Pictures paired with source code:
======

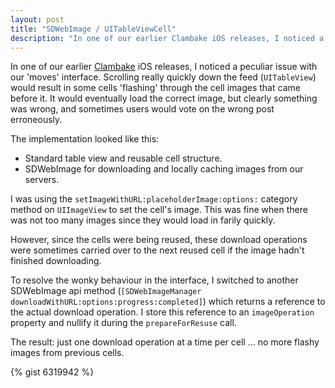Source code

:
 ```yaml
---
layout: post
title: "SDWebImage / UITableViewCell"
description: "In one of our earlier Clambake iOS releases, I noticed a peculiar issue with our 'moves' interface. Scrolling really quickly down the table would result in the lower images 'flashing' through what looked to be the cell images that came before it. "
---
```


In one of our earlier [Clambake](http://clambakeapp.com) iOS releases, I noticed a peculiar issue with our 'moves' interface. Scrolling really quickly down the feed (`UITableView`) would result in some cells 'flashing' through the cell images that came before it. It would eventually load the correct image, but clearly something was wrong, and sometimes users would vote on the wrong post erroneously.

The implementation looked like this:

* Standard table view and reusable cell structure.
* SDWebImage for downloading and locally caching images from our servers.

I was using the `setImageWithURL:placeholderImage:options:` category method on `UIImageView` to set the cell's image. This was fine when there was not too many images since they would load in farily quickly.

However, since the cells were being reused, these download operations were sometimes carried over to the next reused cell if the image hadn't finished downloading.

To resolve the wonky behaviour in the interface, I switched to another SDWebImage api method (`[SDWebImageManager downloadWithURL:options:progress:completed]`) which returns a reference to the actual download operation. I store this reference to an `imageOperation` property and nullify it during the `prepareForResuse` call.

The result: just one download operation at a time per cell … no more flashy images from previous cells.

{% gist 6319942 %}

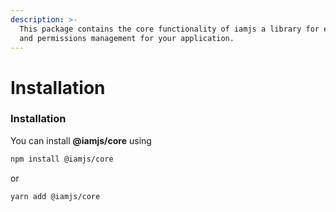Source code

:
 ```yaml
---
description: >-
  This package contains the core functionality of iamjs a library for easy role
  and permissions management for your application.
---
```


# Installation

### Installation

You can install **@iamjs/core** using

```bash
npm install @iamjs/core
```

or

```bash
yarn add @iamjs/core
```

======

→ TASK INSTRUCTIONS
Needed here is a verbatim copy of the data from the first line through the line with "I was using", without pictures.

→ SOLUTION FOR THIS PROBLEM
Source code

:
 ```yaml
---
layout: post
title: "SDWebImage / UITableViewCell"
description: "In one of our earlier Clambake iOS releases, I noticed a peculiar issue with our 'moves' interface. Scrolling really quickly down the table would result in the lower images 'flashing' through what looked to be the cell images that came before it. "
---
```


In one of our earlier [Clambake](http://clambakeapp.com) iOS releases, I noticed a peculiar issue with our 'moves' interface. Scrolling really quickly down the feed (`UITableView`) would result in some cells 'flashing' through the cell images that came before it. It would eventually load the correct image, but clearly something was wrong, and sometimes users would vote on the wrong post erroneously.

The implementation looked like this:

* Standard table view and reusable cell structure.
* SDWebImage for downloading and locally caching images from our servers.

I was using the `setImageWithURL:placeholderImage:options:` category method on `UIImageView` to set the cell's image. This was fine when there was not too many images since they would load in farily quickly.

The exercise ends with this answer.